Skip to content

Session queue

FIFO. That’s the whole queue. New sessions go to the tail; the head is whoever can talk to Netlab right now; everyone else polls until promotion. The state machine, the heartbeats, and the eviction timeouts below are all implementations of that one rule.

The state machine

Every session is in exactly one of two states:

stateDiagram-v2
    [*] --> WAITING: POST /session
    WAITING --> ACTIVE: queue head & previous active released
    ACTIVE --> [*]: DELETE /session/{id}
    WAITING --> [*]: 600s without movement
    ACTIVE --> [*]: 300s without heartbeat

Two states; promotion at the head, eviction on timeout — that’s the whole queue.

The queue itself is a plain Python list in the server process; the head is the ACTIVE session (if any), and the rest are WAITING in insertion order.

Creating a session

POST /session generates a UUID, appends it to the queue, and immediately invokes the promotion helper. If the queue was empty the new session is promoted to ACTIVE before the response returns; otherwise it stays WAITING at the tail of the queue and the response reports its position.

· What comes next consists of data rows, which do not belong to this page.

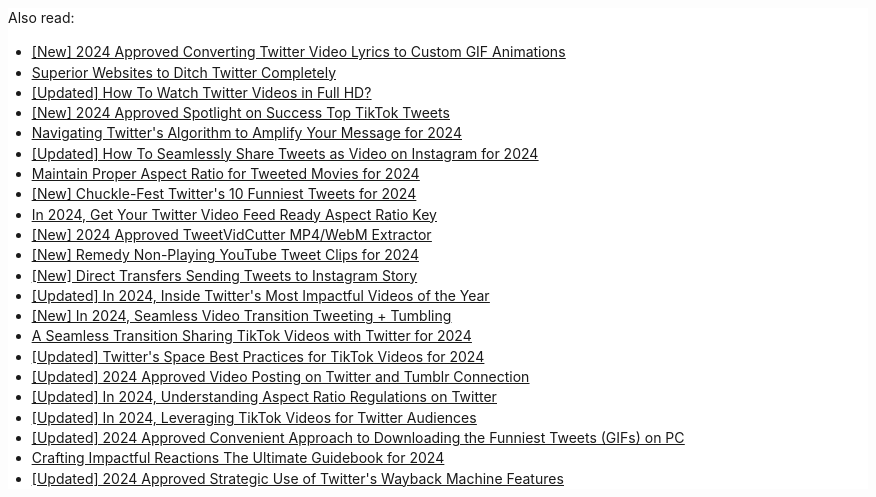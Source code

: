 

<ins class="adsbygoogle"
     style="display:block"
     data-ad-client="ca-pub-7571918770474297"
     data-ad-slot="8358498916"
     data-ad-format="auto"
     data-full-width-responsive="true"></ins>

<span class="atpl-alsoreadstyle">Also read:</span>
<div><ul>
<li><a href="https://twitter-clips.techidaily.com/new-2024-approved-converting-twitter-video-lyrics-to-custom-gif-animations/"><u>[New] 2024 Approved  Converting Twitter Video Lyrics to Custom GIF Animations</u></a></li>
<li><a href="https://twitter-clips.techidaily.com/superior-websites-to-ditch-twitter-completely/"><u>Superior Websites to Ditch Twitter Completely</u></a></li>
<li><a href="https://twitter-clips.techidaily.com/updated-how-to-watch-twitter-videos-in-full-hd/"><u>[Updated] How To Watch Twitter Videos in Full HD?</u></a></li>
<li><a href="https://twitter-clips.techidaily.com/new-2024-approved-spotlight-on-success-top-tiktok-tweets/"><u>[New] 2024 Approved  Spotlight on Success  Top TikTok Tweets</u></a></li>
<li><a href="https://twitter-clips.techidaily.com/navigating-twitters-algorithm-to-amplify-your-message-for-2024/"><u>Navigating Twitter's Algorithm to Amplify Your Message for 2024</u></a></li>
<li><a href="https://twitter-clips.techidaily.com/updated-how-to-seamlessly-share-tweets-as-video-on-instagram-for-2024/"><u>[Updated] How To Seamlessly Share Tweets as Video on Instagram for 2024</u></a></li>
<li><a href="https://twitter-clips.techidaily.com/maintain-proper-aspect-ratio-for-tweeted-movies-for-2024/"><u>Maintain Proper Aspect Ratio for Tweeted Movies for 2024</u></a></li>
<li><a href="https://twitter-clips.techidaily.com/new-chuckle-fest-twitters-10-funniest-tweets-for-2024/"><u>[New] Chuckle-Fest  Twitter's 10 Funniest Tweets for 2024</u></a></li>
<li><a href="https://twitter-clips.techidaily.com/in-2024-get-your-twitter-video-feed-ready-aspect-ratio-key/"><u>In 2024, Get Your Twitter Video Feed Ready  Aspect Ratio Key</u></a></li>
<li><a href="https://twitter-clips.techidaily.com/new-2024-approved-tweetvidcutter-mp4webm-extractor/"><u>[New] 2024 Approved  TweetVidCutter  MP4/WebM Extractor</u></a></li>
<li><a href="https://twitter-clips.techidaily.com/new-remedy-non-playing-youtube-tweet-clips-for-2024/"><u>[New] Remedy  Non-Playing YouTube Tweet Clips for 2024</u></a></li>
<li><a href="https://twitter-clips.techidaily.com/new-direct-transfers-sending-tweets-to-instagram-story/"><u>[New] Direct Transfers  Sending Tweets to Instagram Story</u></a></li>
<li><a href="https://twitter-clips.techidaily.com/updated-in-2024-inside-twitters-most-impactful-videos-of-the-year/"><u>[Updated] In 2024, Inside Twitter's Most Impactful Videos of the Year</u></a></li>
<li><a href="https://twitter-clips.techidaily.com/new-in-2024-seamless-video-transition-tweeting-plus-tumbling/"><u>[New] In 2024, Seamless Video Transition  Tweeting + Tumbling</u></a></li>
<li><a href="https://twitter-clips.techidaily.com/a-seamless-transition-sharing-tiktok-videos-with-twitter-for-2024/"><u>A Seamless Transition  Sharing TikTok Videos with Twitter for 2024</u></a></li>
<li><a href="https://twitter-clips.techidaily.com/updated-twitters-space-best-practices-for-tiktok-videos-for-2024/"><u>[Updated] Twitter's Space  Best Practices for TikTok Videos for 2024</u></a></li>
<li><a href="https://twitter-clips.techidaily.com/updated-2024-approved-video-posting-on-twitter-and-tumblr-connection/"><u>[Updated] 2024 Approved  Video Posting on Twitter and Tumblr Connection</u></a></li>
<li><a href="https://twitter-clips.techidaily.com/updated-in-2024-understanding-aspect-ratio-regulations-on-twitter/"><u>[Updated] In 2024, Understanding Aspect Ratio Regulations on Twitter</u></a></li>
<li><a href="https://twitter-clips.techidaily.com/updated-in-2024-leveraging-tiktok-videos-for-twitter-audiences/"><u>[Updated] In 2024, Leveraging TikTok Videos for Twitter Audiences</u></a></li>
<li><a href="https://twitter-clips.techidaily.com/updated-2024-approved-convenient-approach-to-downloading-the-funniest-tweets-gifs-on-pc/"><u>[Updated] 2024 Approved  Convenient Approach to Downloading the Funniest Tweets (GIFs) on PC</u></a></li>
<li><a href="https://twitter-clips.techidaily.com/crafting-impactful-reactions-the-ultimate-guidebook-for-2024/"><u>Crafting Impactful Reactions  The Ultimate Guidebook for 2024</u></a></li>
<li><a href="https://twitter-clips.techidaily.com/updated-2024-approved-strategic-use-of-twitters-wayback-machine-features/"><u>[Updated] 2024 Approved  Strategic Use of Twitter's Wayback Machine Features</u></a></li>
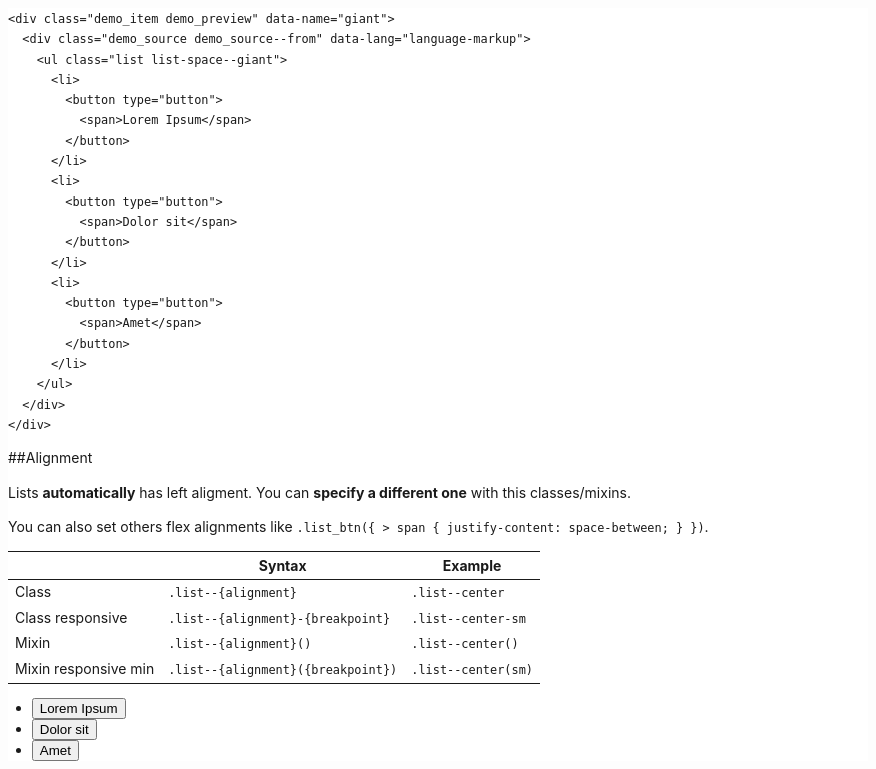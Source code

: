     <div class="demo_item demo_preview" data-name="giant">
      <div class="demo_source demo_source--from" data-lang="language-markup">
        <ul class="list list-space--giant">
          <li>
            <button type="button">
              <span>Lorem Ipsum</span>
            </button>
          </li>
          <li>
            <button type="button">
              <span>Dolor sit</span>
            </button>
          </li>
          <li>
            <button type="button">
              <span>Amet</span>
            </button>
          </li>
        </ul>
      </div>
    </div>
  </div>
</demo>

##Alignment

Lists **automatically** has left aligment. You can **specify a different one** with this classes/mixins.

You can also set others flex alignments like `.list_btn({ > span { justify-content: space-between; } })`.

<div class="table--scroll">

|                         | Syntax                                    | Example                       |
| ----------------------- | ----------------------------------------- | ----------------------------- |
| Class                   | `.list--{alignment}`                      | `.list--center`               |
| Class responsive        | `.list--{alignment}-{breakpoint}`         | `.list--center-sm`            |
| Mixin                   | `.list--{alignment}()`                    | `.list--center()`             |
| Mixin responsive min    | `.list--{alignment}({breakpoint})`        | `.list--center(sm)`           |

</div>

<demo>
  <div class="demo-inline">
    <div class="demo_item demo_preview" data-name="left">
      <div class="demo_source demo_source--from" data-lang="language-markup">
        <ul class="list-block list--left">
          <li>
            <button type="button">
              <span>Lorem Ipsum</span>
            </button>
          </li>
          <li>
            <button type="button">
              <span>Dolor sit</span>
            </button>
          </li>
          <li>
            <button type="button">
              <span>Amet</span>
            </button>
          </li>
        </ul>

curl -s -X POST http://$LAB_HOST:8000/session
{"session_id":"c3f1a9e2-...-b7","position":0}

Position 0 means ACTIVE. Any higher number is the number of sessions ahead of you in line.

Promotion order

The queue head moves forward by one when the current ACTIVE session releases. If a client three places back gets impatient and DELETEs its session, that slot is removed without rearranging anyone else’s position.

Why no priority scheme? A priority queue needs a reason to prefer one test over another. None of the consumer projects — most importantly the Worker SDK — surface that intent to the server, so the server doesn’t try to guess. First-come, first-served is the only fair default.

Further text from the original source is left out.